Caïro, 26 oktober 2021 - De Egyptische president Abdel Fattah al-Sisi heeft gisteren de noodtoestand in zijn land na 4,5 jaar beëindigd. De 66-jarige militair en politicus gaf op Facebook als reden dat Egypte een “oase van rust en stabiliteit in de regio is geworden”.
Al-Sisi werd in 2014 staatshoofd nadat het leger de macht had gegrepen volgend op grootscheepse protesten tegen toenmalig president Mohamed Morsi van de Moslimbroederschap.
De noodtoestand werd in april 2017 uitgeroepen na aanslagen op kerken van koptische christenen en werd de afgelopen jaren elke drie maanden verlengd.
Onder de in 2011 afgezette dictator Hosni Mubarak hadden de Egyptenaren tientallen jaren te maken met een noodtoestand, die veiligheidstroepen meer macht geeft.

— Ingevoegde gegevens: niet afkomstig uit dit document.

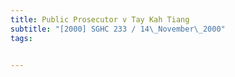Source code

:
 ```yaml
---
title: Public Prosecutor v Tay Kah Tiang 
subtitle: "[2000] SGHC 233 / 14\_November\_2000"
tags:


---
```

Die houdt onder meer in dat mensen kunnen worden opgepakt zonder rechterlijk bevel en verdachten sneller kunnen worden berecht onder speciale rechtbanken.
In een land van bijna 95 miljoen mensen met een grote moslimmeerderheid, vormen christenen een aanzienlijke minderheid, goed voor ongeveer 10 procent van de totale bevolking.
Tussen 2016 en 2017 kende het Land van de Farao's een reeks bloedige aanvallen, gericht tegen de christelijke gemeenschap zelf met verwoestende explosies in kerken in Tanta en Alexandrië, die talrijke levens eisten.
De noodtoestand verleende de autoriteiten ruime bevoegdheden om arrestaties te verrichten en zich te verzetten tegen handelingen, personen of groepen die als “vijanden” van de natie worden beschouwd. In de afgelopen jaren is de noodtoestand gebruikt om extremistische moslimbewegingen te onderdrukken, met name de IS-cellen die actief zijn in de Sinaï, en om afwijkende persoonlijkheden en politieke tegenstanders te treffen.